Tuesday 28th April 2020
quotequote all
MarkwG said:
dandarez said:
And some 'youngsters' on here will call the period in time the 'bad ol' days'.
WRONG! cloud9 One of the most fabulous periods in time (and into the 70's) - regardless of whatever marque.
I suspect if you can afford to have you & your car flown across the channel, any period of time would appear to be great...
I take it you're young. You didn't need to be a powerful director!

Today, if you could do it, I imagine it 'would' cost a fortune (but you and me and everyone else, if you hadn't noticed, have got a tunnel now!).

Back then multitudes did it.
Have a google at the kind of cars being loaded - everything from a Roller to a basic runabout like my Imp at the time, which I maintained (saving £££s to do other things with my cash). Different times.
Plenty of car companies made play of it then too.


dandarez

13,282 posts

283 months

Tuesday 28th April 2020
quotequote all
cjb44 said:
mph said:
Looks a bit like a Bristol 404 but I don' think it is.
It is a Gilbern GT.
Dandarez I thought you were a Ginetta man to the core!
I am.
But that doesn't prevent me liking other marques. Or owning them. Alfas to Reliant (well, Scimitar GT).

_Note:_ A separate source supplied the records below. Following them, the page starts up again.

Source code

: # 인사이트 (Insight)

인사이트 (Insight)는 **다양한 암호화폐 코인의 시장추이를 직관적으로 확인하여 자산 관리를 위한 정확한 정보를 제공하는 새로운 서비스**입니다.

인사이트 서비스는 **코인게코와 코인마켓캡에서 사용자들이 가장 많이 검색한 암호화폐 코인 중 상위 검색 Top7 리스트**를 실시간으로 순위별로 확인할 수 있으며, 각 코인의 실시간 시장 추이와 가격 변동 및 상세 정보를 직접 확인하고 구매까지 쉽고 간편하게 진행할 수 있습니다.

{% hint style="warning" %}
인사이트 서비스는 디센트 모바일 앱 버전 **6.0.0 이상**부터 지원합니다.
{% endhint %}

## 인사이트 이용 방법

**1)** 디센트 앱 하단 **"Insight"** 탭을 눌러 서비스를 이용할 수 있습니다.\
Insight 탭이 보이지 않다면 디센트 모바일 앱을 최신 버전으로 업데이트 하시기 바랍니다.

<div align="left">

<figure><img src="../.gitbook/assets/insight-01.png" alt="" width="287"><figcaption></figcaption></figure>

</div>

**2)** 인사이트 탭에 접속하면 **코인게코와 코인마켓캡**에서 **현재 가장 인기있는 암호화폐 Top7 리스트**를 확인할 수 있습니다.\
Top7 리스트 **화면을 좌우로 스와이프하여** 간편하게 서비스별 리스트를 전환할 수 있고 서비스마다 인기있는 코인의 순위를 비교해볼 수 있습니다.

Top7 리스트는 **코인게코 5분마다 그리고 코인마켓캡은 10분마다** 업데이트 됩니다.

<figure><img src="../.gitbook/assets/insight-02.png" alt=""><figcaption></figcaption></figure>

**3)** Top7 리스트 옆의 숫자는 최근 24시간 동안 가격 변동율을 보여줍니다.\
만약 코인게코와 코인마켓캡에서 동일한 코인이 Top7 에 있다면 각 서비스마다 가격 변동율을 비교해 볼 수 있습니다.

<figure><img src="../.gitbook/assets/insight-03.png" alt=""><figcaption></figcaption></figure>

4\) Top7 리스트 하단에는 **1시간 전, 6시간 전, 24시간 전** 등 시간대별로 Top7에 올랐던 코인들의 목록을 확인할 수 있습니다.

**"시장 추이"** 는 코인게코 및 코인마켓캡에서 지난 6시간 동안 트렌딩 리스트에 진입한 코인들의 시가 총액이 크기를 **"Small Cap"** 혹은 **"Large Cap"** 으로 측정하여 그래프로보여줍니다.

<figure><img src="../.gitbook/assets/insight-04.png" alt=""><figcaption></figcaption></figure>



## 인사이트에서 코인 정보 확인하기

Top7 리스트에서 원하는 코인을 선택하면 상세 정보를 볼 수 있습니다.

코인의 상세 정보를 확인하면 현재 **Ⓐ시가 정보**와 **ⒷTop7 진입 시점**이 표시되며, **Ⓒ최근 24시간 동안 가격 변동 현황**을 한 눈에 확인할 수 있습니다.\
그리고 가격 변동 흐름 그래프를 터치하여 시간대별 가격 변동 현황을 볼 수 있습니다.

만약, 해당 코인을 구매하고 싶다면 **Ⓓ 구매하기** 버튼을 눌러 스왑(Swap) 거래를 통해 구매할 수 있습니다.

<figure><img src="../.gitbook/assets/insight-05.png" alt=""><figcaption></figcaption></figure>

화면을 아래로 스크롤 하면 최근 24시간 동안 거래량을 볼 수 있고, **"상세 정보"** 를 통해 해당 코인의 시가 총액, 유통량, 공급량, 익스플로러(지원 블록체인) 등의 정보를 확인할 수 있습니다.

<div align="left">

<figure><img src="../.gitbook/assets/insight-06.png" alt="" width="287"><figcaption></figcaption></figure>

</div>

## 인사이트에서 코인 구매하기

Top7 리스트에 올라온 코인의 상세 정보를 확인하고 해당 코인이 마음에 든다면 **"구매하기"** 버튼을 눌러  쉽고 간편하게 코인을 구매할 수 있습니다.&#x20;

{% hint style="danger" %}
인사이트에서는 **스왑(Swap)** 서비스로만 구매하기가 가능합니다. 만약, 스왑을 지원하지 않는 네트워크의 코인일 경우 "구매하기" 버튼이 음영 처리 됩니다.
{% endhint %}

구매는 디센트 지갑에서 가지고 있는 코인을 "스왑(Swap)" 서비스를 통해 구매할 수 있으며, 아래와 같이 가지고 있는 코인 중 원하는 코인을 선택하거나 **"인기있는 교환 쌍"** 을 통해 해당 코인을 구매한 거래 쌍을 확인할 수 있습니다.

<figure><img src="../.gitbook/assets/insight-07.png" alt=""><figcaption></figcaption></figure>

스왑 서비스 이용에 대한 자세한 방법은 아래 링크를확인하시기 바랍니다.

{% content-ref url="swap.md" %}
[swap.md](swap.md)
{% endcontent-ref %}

Oh, and you are right, it is a Gilbern GT. I know as much now about Gilbern as Ginetta. Possibly more! wink

Did you know (re Marcos) Jem tried to buy Gilbern? (or at least act as a consultant when the marque was in the doldrums - again!).

There's that old Ginetta story re Marcos - think I have this right, so many stories I forget some of them blabla - where Bob Walklett (MD of Ginetta) and Jem Marsh (who were good friends from when they formed the BSSCMA, and remained so, and later used to stir the pot at SMMT meetings!) had a chat about Ginetta's new G15 re it's rear engine placement at its Motor Show launch. Jem had said to Bob, 'you can keep that!' to which Bob replied 'We intend to Jem, we intend to.' hehe

And before I forget, Bob was always really complimentary about Gilbern, especially the GT.

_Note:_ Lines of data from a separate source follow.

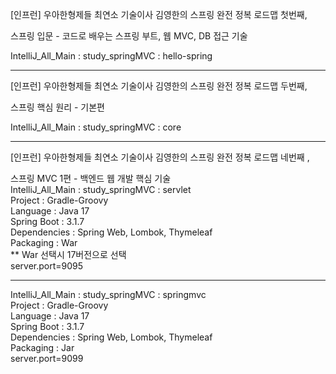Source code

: [인프런] 우아한형제들 최연소 기술이사 김영한의 스프링 완전 정복 로드맵 첫번째, <br/>
 
스프링 입문 - 코드로 배우는 스프링 부트, 웹 MVC, DB 접근 기술<br/>

IntelliJ_All_Main : study_springMVC : hello-spring <br/>

******
[인프런] 우아한형제들 최연소 기술이사 김영한의 스프링 완전 정복 로드맵 두번째, <br/>
        
스프링 핵심 원리 - 기본편<br/>

IntelliJ_All_Main : study_springMVC : core <br/>

******
[인프런] 우아한형제들 최연소 기술이사 김영한의 스프링 완전 정복 로드맵 네번째 , <br/>
        
스프링 MVC 1편 - 백엔드 웹 개발 핵심 기술<br/>
IntelliJ_All_Main : study_springMVC : servlet<br/>
Project : Gradle-Groovy<br/>
Language : Java 17<br/>
Spring Boot : 3.1.7<br/>
Dependencies : Spring Web, Lombok, Thymeleaf<br/>
Packaging : War<br/>
** War 선택시 17버전으로 선택<br/>
server.port=9095<br/>

******
IntelliJ_All_Main : study_springMVC : springmvc<br/>
Project : Gradle-Groovy<br/>
Language : Java 17<br/>
Spring Boot : 3.1.7<br/>
Dependencies : Spring Web, Lombok, Thymeleaf<br/>
Packaging : Jar<br/>
server.port=9099<br/>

ALL the specialist marques are sort of interlinked.



Edited by dandarez on Tuesday 28th April 23:19

MarkwG

4,848 posts

189 months

Tuesday 28th April 2020
quotequote all
dandarez said:
MarkwG said:
dandarez said:
And some 'youngsters' on here will call the period in time the 'bad ol' days'.
WRONG! cloud9 One of the most fabulous periods in time (and into the 70's) - regardless of whatever marque.
I suspect if you can afford to have you & your car flown across the channel, any period of time would appear to be great...
I take it you're young. You didn't need to be a powerful director!

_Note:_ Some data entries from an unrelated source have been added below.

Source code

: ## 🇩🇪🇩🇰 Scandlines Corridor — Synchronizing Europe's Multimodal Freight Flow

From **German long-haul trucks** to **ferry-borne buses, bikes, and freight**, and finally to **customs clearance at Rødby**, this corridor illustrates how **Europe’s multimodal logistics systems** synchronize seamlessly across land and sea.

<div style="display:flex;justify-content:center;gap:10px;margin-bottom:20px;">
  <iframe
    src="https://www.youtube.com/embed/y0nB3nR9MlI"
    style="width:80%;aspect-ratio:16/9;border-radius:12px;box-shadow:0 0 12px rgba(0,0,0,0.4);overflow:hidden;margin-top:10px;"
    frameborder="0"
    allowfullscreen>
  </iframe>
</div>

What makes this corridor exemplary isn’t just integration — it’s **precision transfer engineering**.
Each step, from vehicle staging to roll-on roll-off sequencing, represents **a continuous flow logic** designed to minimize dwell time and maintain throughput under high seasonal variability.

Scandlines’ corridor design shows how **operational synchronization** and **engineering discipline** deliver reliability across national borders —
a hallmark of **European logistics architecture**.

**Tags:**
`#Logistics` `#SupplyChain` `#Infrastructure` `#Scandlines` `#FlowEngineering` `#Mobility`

Today, if you could do it, I imagine it 'would' cost a fortune (but you and me and everyone else, if you hadn't noticed, have got a tunnel now!).

Back then multitudes did it.
Have a google at the kind of cars being loaded - everything from a Roller to a basic runabout like my Imp at the time, which I maintained (saving £££s to do other things with my cash). Different times.
Plenty of car companies made play of it then too.

Kind of you to think so, but no, I'm a child of the sixties thanks. Those photos aren't representative of normal life, most are publicity shots, either for the airline or related to the car. Nice to see, & I'm sure great to be part of, but lets not get too carried away, that was not normality for most people then, any more than shots of Learjets surrounded by Ferraris is representative of most lives today.

cjb44

679 posts

118 months

Wednesday 29th April 2020
quotequote all
dandarez said:
I am.
But that doesn't prevent me liking other marques. Or owning them. Alfas to Reliant (well, Scimitar GT).

Oh, and you are right, it is a Gilbern GT. I know as much now about Gilbern as Ginetta. Possibly more! wink

Did you know (re Marcos) Jem tried to buy Gilbern? (or at least act as a consultant when the marque was in the doldrums - again!).

There's that old Ginetta story re Marcos - think I have this right, so many stories I forget some of them blabla - where Bob Walklett (MD of Ginetta) and Jem Marsh (who were good friends from when they formed the BSSCMA, and remained so, and later used to stir the pot at SMMT meetings!) had a chat about Ginetta's new G15 re it's rear engine placement at its Motor Show launch. Jem had said to Bob, 'you can keep that!' to which Bob replied 'We intend to Jem, we intend to.' hehe

And before I forget, Bob was always really complimentary about Gilbern, especially the GT.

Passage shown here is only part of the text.